## What you need to do:
Below are some records; copy each line in them that contains "provides".

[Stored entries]
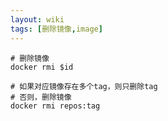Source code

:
 ```yaml
---
layout: wiki
tags: [删除镜像,image]
---
```


```shell
# 删除镜像
docker rmi $id

# 如果对应镜像存在多个tag，则只删除tag
# 否则，删除镜像
docker rmi repos:tag
```
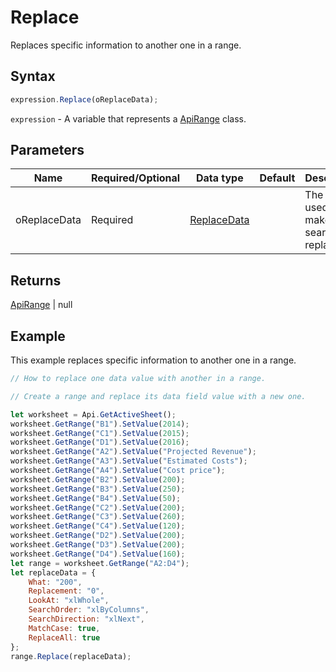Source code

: # Replace

Replaces specific information to another one in a range.

## Syntax

```javascript
expression.Replace(oReplaceData);
```

`expression` - A variable that represents a [ApiRange](../ApiRange.md) class.

## Parameters

| **Name** | **Required/Optional** | **Data type** | **Default** | **Description** |
| ------------- | ------------- | ------------- | ------------- | ------------- |
| oReplaceData | Required | [ReplaceData](../../Enumeration/ReplaceData.md) |  | The data used to make search and replace. |

## Returns

[ApiRange](../../ApiRange/ApiRange.md) \| null

## Example

This example replaces specific information to another one in a range.

```javascript editor-xlsx
// How to replace one data value with another in a range.

// Create a range and replace its data field value with a new one.

let worksheet = Api.GetActiveSheet();
worksheet.GetRange("B1").SetValue(2014);
worksheet.GetRange("C1").SetValue(2015);
worksheet.GetRange("D1").SetValue(2016);
worksheet.GetRange("A2").SetValue("Projected Revenue");
worksheet.GetRange("A3").SetValue("Estimated Costs");
worksheet.GetRange("A4").SetValue("Cost price");
worksheet.GetRange("B2").SetValue(200);
worksheet.GetRange("B3").SetValue(250);
worksheet.GetRange("B4").SetValue(50);
worksheet.GetRange("C2").SetValue(200);
worksheet.GetRange("C3").SetValue(260);
worksheet.GetRange("C4").SetValue(120);
worksheet.GetRange("D2").SetValue(200);
worksheet.GetRange("D3").SetValue(200);
worksheet.GetRange("D4").SetValue(160);
let range = worksheet.GetRange("A2:D4");
let replaceData = {
    What: "200", 
    Replacement: "0",
    LookAt: "xlWhole",
    SearchOrder: "xlByColumns",
    SearchDirection: "xlNext",
    MatchCase: true,
    ReplaceAll: true
};
range.Replace(replaceData);
```
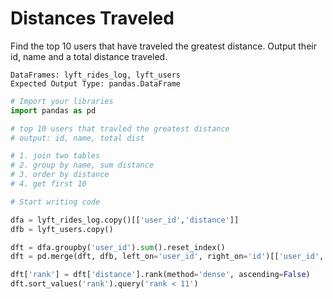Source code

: # Distances Traveled

Find the top 10 users that have traveled the greatest distance. Output their id, name and a total distance traveled.

```
DataFrames: lyft_rides_log, lyft_users
Expected Output Type: pandas.DataFrame
```

```python
# Import your libraries
import pandas as pd

# top 10 users that travled the greatest distance
# output: id, name, total dist

# 1. join two tables
# 2. group by name, sum distance
# 3. order by distance
# 4. get first 10

# Start writing code

dfa = lyft_rides_log.copy()[['user_id','distance']]
dfb = lyft_users.copy()

dft = dfa.groupby('user_id').sum().reset_index()
dft = pd.merge(dft, dfb, left_on='user_id', right_on='id')[['user_id', 'distance','name']]

dft['rank'] = dft['distance'].rank(method='dense', ascending=False)
dft.sort_values('rank').query('rank < 11')
```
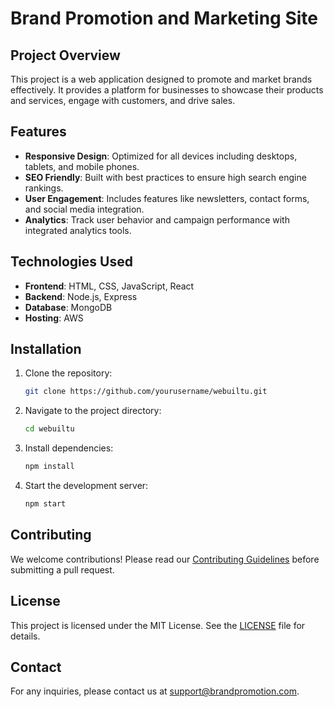 # Brand Promotion and Marketing Site

## Project Overview
This project is a web application designed to promote and market brands effectively. It provides a platform for businesses to showcase their products and services, engage with customers, and drive sales.

## Features
- **Responsive Design**: Optimized for all devices including desktops, tablets, and mobile phones.
- **SEO Friendly**: Built with best practices to ensure high search engine rankings.
- **User Engagement**: Includes features like newsletters, contact forms, and social media integration.
- **Analytics**: Track user behavior and campaign performance with integrated analytics tools.

## Technologies Used
- **Frontend**: HTML, CSS, JavaScript, React
- **Backend**: Node.js, Express
- **Database**: MongoDB
- **Hosting**: AWS

## Installation
1. Clone the repository:
    ```bash
    git clone https://github.com/yourusername/webuiltu.git
    ```
2. Navigate to the project directory:
    ```bash
    cd webuiltu
    ```
3. Install dependencies:
    ```bash
    npm install
    ```
4. Start the development server:
    ```bash
    npm start
    ```

## Contributing
We welcome contributions! Please read our [Contributing Guidelines](CONTRIBUTING.md) before submitting a pull request.

## License
This project is licensed under the MIT License. See the [LICENSE](LICENSE) file for details.

## Contact
For any inquiries, please contact us at [support@brandpromotion.com](mailto:support@brandpromotion.com).
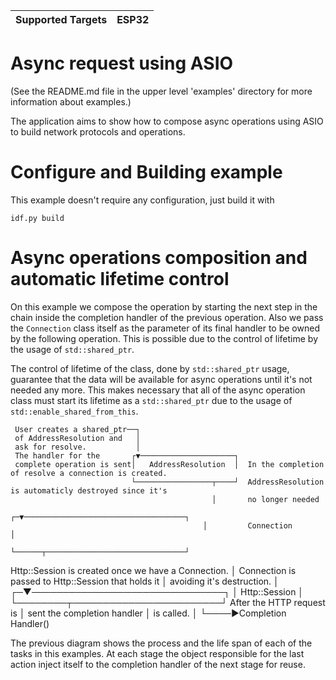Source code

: | Supported Targets | ESP32 |
| ----------------- | ----- |

# Async request using ASIO

(See the README.md file in the upper level 'examples' directory for more information about examples.)

The application aims to show how to compose async operations using ASIO to build network protocols and operations.

# Configure and Building example

This example doesn't require any configuration, just build it with

```
idf.py build
```

# Async operations composition and automatic lifetime control

On this example we compose the operation by starting the next step in the chain inside the completion handler of the
previous operation. Also we pass the `Connection` class itself as the parameter of its final handler to be owned by
the following operation. This is possible due to the control of lifetime by the usage of `std::shared_ptr`.

The control of lifetime of the class, done by `std::shared_ptr` usage, guarantee that the data will be available for
async operations until it's not needed any more. This makes necessary that all of the async operation class must start
its lifetime as a `std::shared_ptr` due to the usage of `std::enable_shared_from_this`.


     User creates a shared_ptr──┐
     of AddressResolution and   │
     ask for resolve.           │
     The handler for the       ┌▼─────────────────────┐
     complete operation is sent│   AddressResolution  │  In the completion of resolve a connection is created.
                               └─────────────────┬────┘  AddressResolution is automaticly destroyed since it's
                                                 │       no longer needed
                                               ┌─▼────────────────────────────────────┐
                                               │         Connection                   │
                                               └──────┬───────────────────────────────┘
  Http::Session is created once we have a Connection. │
  Connection is passed to Http::Session that holds it │
  avoiding it's destruction.                          │
                                                    ┌─▼───────────────────────────────┐
                                                    │       Http::Session             │
                                                    └────────┬────────────────────────┘
                                After the HTTP request is    │
                                sent the completion handler  │
                                is called.                   │
                                                             └────►Completion Handler()


The previous diagram shows the process and the life span of each of the tasks in this examples. At each stage the
object responsible for the last action inject itself to the completion handler of the next stage for reuse.
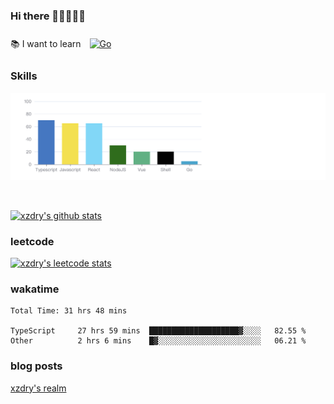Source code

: ### Hi there 👋👋👋👋👋

 :books: I want to learn <a href="https://go.dev/" target="_blank"><img style="margin: 10px" src="https://profilinator.rishav.dev/skills-assets/go-original.svg" alt="Go" height="50" /></a>  

### Skills
![](img/2022-09-05-22-04-20.png)

<br />

[![xzdry's github stats](https://github-readme-stats.vercel.app/api?username=xzdry&count_private=true&show_icons=true&theme=vue)](https://github.com/xzdry)

### leetcode
[![xzdry's leetcode stats](https://leetcard.jacoblin.cool/xzdry-2?theme=light&font=Anek%20Kannada&site=cn)](https://leetcode.cn/u/xzdry-2/)

### wakatime
<!--START_SECTION:waka-->

```text
Total Time: 31 hrs 48 mins

TypeScript     27 hrs 59 mins  ████████████████████▓░░░░   82.55 %
Other          2 hrs 6 mins    █▓░░░░░░░░░░░░░░░░░░░░░░░   06.21 %
```

<!--END_SECTION:waka-->

### blog posts
[xzdry's realm](https://www.justdry.net/)
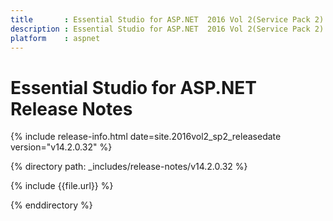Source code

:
 ```yaml
---
title       : Essential Studio for ASP.NET  2016 Vol 2(Service Pack 2) Release Notes
description : Essential Studio for ASP.NET  2016 Vol 2(Service Pack 2) Release Notes
platform    : aspnet
---
```


# Essential Studio for ASP.NET Release Notes

{% include release-info.html date=site.2016vol2_sp2_releasedate version="v14.2.0.32" %} 

{% directory path: _includes/release-notes/v14.2.0.32 %}

{% include {{file.url}} %}

{% enddirectory %}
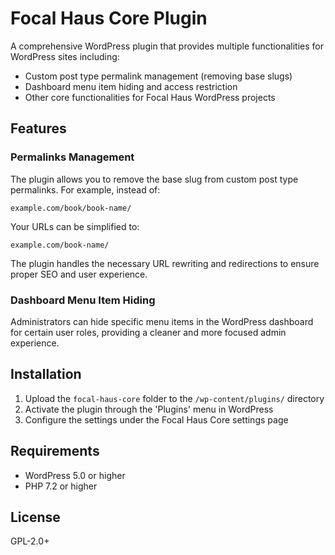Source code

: # Focal Haus Core Plugin

A comprehensive WordPress plugin that provides multiple functionalities for WordPress sites including:

- Custom post type permalink management (removing base slugs)
- Dashboard menu item hiding and access restriction
- Other core functionalities for Focal Haus WordPress projects

## Features

### Permalinks Management

The plugin allows you to remove the base slug from custom post type permalinks. For example, instead of:
```
example.com/book/book-name/
```

Your URLs can be simplified to:
```
example.com/book-name/
```

The plugin handles the necessary URL rewriting and redirections to ensure proper SEO and user experience.

### Dashboard Menu Item Hiding

Administrators can hide specific menu items in the WordPress dashboard for certain user roles, providing a cleaner and more focused admin experience.

## Installation

1. Upload the `focal-haus-core` folder to the `/wp-content/plugins/` directory
2. Activate the plugin through the 'Plugins' menu in WordPress
3. Configure the settings under the Focal Haus Core settings page

## Requirements

- WordPress 5.0 or higher
- PHP 7.2 or higher

## License

GPL-2.0+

## Answer to this task:
This project is a web application designed to promote and market brands effectively. It provides a platform for businesses to showcase their products and services, engage with customers, and drive sales.
A comprehensive WordPress plugin that provides multiple functionalities for WordPress sites including:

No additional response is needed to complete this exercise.